Dear [CUSTOMER/CARDHOLDER NAME]: We are contacting you regarding a data security incident that has occurred at Accuform Signs. Essentially, our systems have been illegally hacked into by outside intruders. Beginning at least as early as June 30, 2015, we believe Accuform Signs order information was improperly accessed from our website and/or the website of [DISTRIBUTOR NAME] (with whom we are working closely in order to provide you this joint notification with important information to better protect you). This order information may have included your name, address, email, phone and credit card information. As a result, this information may have been potentially exposed to others. Please be assured that we are taking appropriate steps necessary to address the incident, and that we are committed to protecting the information that you have entrusted to us. We have retained the services of an experienced cyber security and forensic investigative firm to fully investigate the incident, and we have reported the matter to federal law enforcement authorities, including the Electronic Crimes Task Force of the United States Secret Service.

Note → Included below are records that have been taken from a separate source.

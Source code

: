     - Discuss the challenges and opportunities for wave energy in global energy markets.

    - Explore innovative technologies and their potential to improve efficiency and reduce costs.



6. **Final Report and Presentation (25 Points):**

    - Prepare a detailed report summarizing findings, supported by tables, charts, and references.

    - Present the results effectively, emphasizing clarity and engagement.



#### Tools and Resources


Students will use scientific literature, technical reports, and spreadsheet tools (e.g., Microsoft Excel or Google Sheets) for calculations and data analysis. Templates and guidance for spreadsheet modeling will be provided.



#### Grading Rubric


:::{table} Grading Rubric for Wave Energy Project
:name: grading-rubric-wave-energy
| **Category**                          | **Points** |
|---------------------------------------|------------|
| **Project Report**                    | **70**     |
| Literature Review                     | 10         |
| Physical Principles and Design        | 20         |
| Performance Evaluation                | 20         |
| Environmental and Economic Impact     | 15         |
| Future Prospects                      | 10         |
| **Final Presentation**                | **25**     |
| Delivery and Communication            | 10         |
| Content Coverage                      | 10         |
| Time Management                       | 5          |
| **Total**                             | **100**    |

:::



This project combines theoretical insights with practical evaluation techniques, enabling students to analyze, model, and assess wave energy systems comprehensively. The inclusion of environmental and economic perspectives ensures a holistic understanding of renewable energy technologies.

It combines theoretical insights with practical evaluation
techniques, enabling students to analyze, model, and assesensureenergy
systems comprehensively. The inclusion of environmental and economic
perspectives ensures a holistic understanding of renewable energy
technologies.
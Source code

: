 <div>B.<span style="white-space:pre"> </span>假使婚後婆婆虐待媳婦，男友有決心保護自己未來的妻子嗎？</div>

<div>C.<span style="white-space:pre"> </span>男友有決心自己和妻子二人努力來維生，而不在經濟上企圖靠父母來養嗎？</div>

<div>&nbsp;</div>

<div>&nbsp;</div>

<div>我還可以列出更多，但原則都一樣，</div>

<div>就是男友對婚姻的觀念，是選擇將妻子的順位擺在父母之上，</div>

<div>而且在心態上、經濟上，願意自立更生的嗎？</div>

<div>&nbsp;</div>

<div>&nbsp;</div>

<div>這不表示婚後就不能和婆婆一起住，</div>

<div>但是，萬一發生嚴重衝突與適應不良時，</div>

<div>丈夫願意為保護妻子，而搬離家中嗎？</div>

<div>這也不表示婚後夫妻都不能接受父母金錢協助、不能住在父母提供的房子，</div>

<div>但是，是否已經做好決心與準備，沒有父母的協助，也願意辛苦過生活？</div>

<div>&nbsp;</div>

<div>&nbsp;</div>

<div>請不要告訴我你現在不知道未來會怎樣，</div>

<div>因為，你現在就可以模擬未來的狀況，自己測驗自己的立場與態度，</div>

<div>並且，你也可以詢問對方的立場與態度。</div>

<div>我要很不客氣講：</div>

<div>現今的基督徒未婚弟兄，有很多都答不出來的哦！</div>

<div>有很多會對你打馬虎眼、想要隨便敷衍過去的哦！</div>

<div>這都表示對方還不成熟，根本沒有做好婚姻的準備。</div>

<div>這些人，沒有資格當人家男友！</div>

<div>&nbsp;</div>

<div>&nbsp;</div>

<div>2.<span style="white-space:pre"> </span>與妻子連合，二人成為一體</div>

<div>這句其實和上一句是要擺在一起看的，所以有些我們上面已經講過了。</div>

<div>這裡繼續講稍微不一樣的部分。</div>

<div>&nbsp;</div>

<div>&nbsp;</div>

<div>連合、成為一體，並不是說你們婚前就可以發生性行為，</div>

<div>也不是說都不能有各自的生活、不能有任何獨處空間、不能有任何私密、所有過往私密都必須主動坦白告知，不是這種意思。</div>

Because the breach occurred very recently, the investigations are still ongoing. However, we do know that one or more parties operating through foreign countries illegally accessed our computer network and exfiltrated copies of orders, a portion of which contained purchaser's names, credit card numbers and other related information. We have no information to indicate that any card has yet incurred any unauthorized charges. To better protect you and your information, we have taken immediate steps to further secure all data, including instituting changes in the ways purchase information is processed. Since discovering the breach, Accuform Signs has taken immediate action to identify and block access points, increase tracking and monitoring of activity, further restrict and remove sensitive data, increase anti-virus protection of servers, implement an advanced 2-factor password security system, and require secondary authorization to view credit cards. For nearly 40 years, all of us at Accuform Signs have been dedicated to manufacturing products that inform, protect, and motivate. We are committed to addressing this incident with the same dedication. We are offended by this cyber-attack on your business and our own and regret any inconvenience this incident may have caused you.